Outros retrocessos nunca imaginados
*Maria Dalce Ricas
A história é um vaivém difícil de entender. O PT ganhou espaço no país alardeando, entre outras bandeiras, a democracia, o direito do "povo" de participar dos caminhos trilhados no país. Lenga-lenga, aliás, comum a outros partidos, até que consigam o poder. No entanto, o retrocesso da legislação ambiental que garante esse direito nunca foi tão grande.
Aqui em Minas, ficamos assustados com a aprovação do PL 2.946 que, entre outras coisas, retirou o direito de a sociedade participar do licenciamento de projetos econômicos ou estruturais enquadrados nas classes 3 e 4 e a participação do Ministério Público na concessão de licenças. Com uma "canetada", Fernando Pimentel livra o poder público e a iniciativa privada de dois incômodos.

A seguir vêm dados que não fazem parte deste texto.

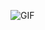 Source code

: ![GIF](https://media3.giphy.com/media/v1.Y2lkPTc5MGI3NjExMDAwdTN0cHZ2dGJzZWtpODQ4NjNwYnduNTJydW8yb2kyZXphZDIyZCZlcD12MV9pbnRlcm5hbF9naWZfYnlfaWQmY3Q9Zw/t9liWvFu3C9U9MM4Sm/giphy.gif)

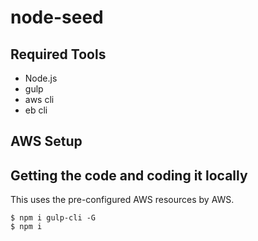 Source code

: node-seed
=========

Required Tools
--------------

  * Node.js
  * gulp
  * aws cli
  * eb cli


AWS Setup
---------


Getting the code and coding it locally
--------------------------------------

This uses the pre-configured AWS resources by AWS.

    $ npm i gulp-cli -G
    $ npm i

No âmbito federal, o Código Florestal, aprovado em 2012, foi outra demonstração. E agora o país pode assistir a outro retrocesso nunca antes imaginado. O Projeto de Lei 654/15, de autoria do senador Romero Jucá, apresentado ao Senado em novembro de 2015 quando ele ainda era líder do governo no Senado, e que já está pronto para ser votado em plenário, prevê que o licenciamento ambiental de grandes obras dos setores de transporte, energia e telecomunicações não mais serão sujeitos a audiências públicas. Determina prazo máximo de nove meses para concessão da licença. Elimina as três etapas do processo hoje vigentes (Licença Prévia, Licença de Instalação e Licença de Operação). E retira dos órgãos ambientais a competência para paralisar empreendimento em caso de descumprimento de condicionantes. E, pasmem, o governo decidirá por decreto o que é "estratégico".
A justificativa é a de sempre – "são projetos fundamentais ao desenvolvimento do país". Mas nem o senador e nem a presidência da República explicam o que tem a ver o desenvolvimento do país com degradação ambiental e exclusão da sociedade da gestão dos recursos naturais. Os interesses econômicos e políticos, verdadeira motivação do PL, ficam claros pelo fato de que inicialmente ele incluía a mineração como "estratégica". A ruptura da barragem da Samarco, em novembro do ano passado, fez o senador e o governo recuarem, provavelmente devido à repercussão nacional e internacional do desastre. Mas, se for aprovado, a porta fica aberta para qualquer coisa.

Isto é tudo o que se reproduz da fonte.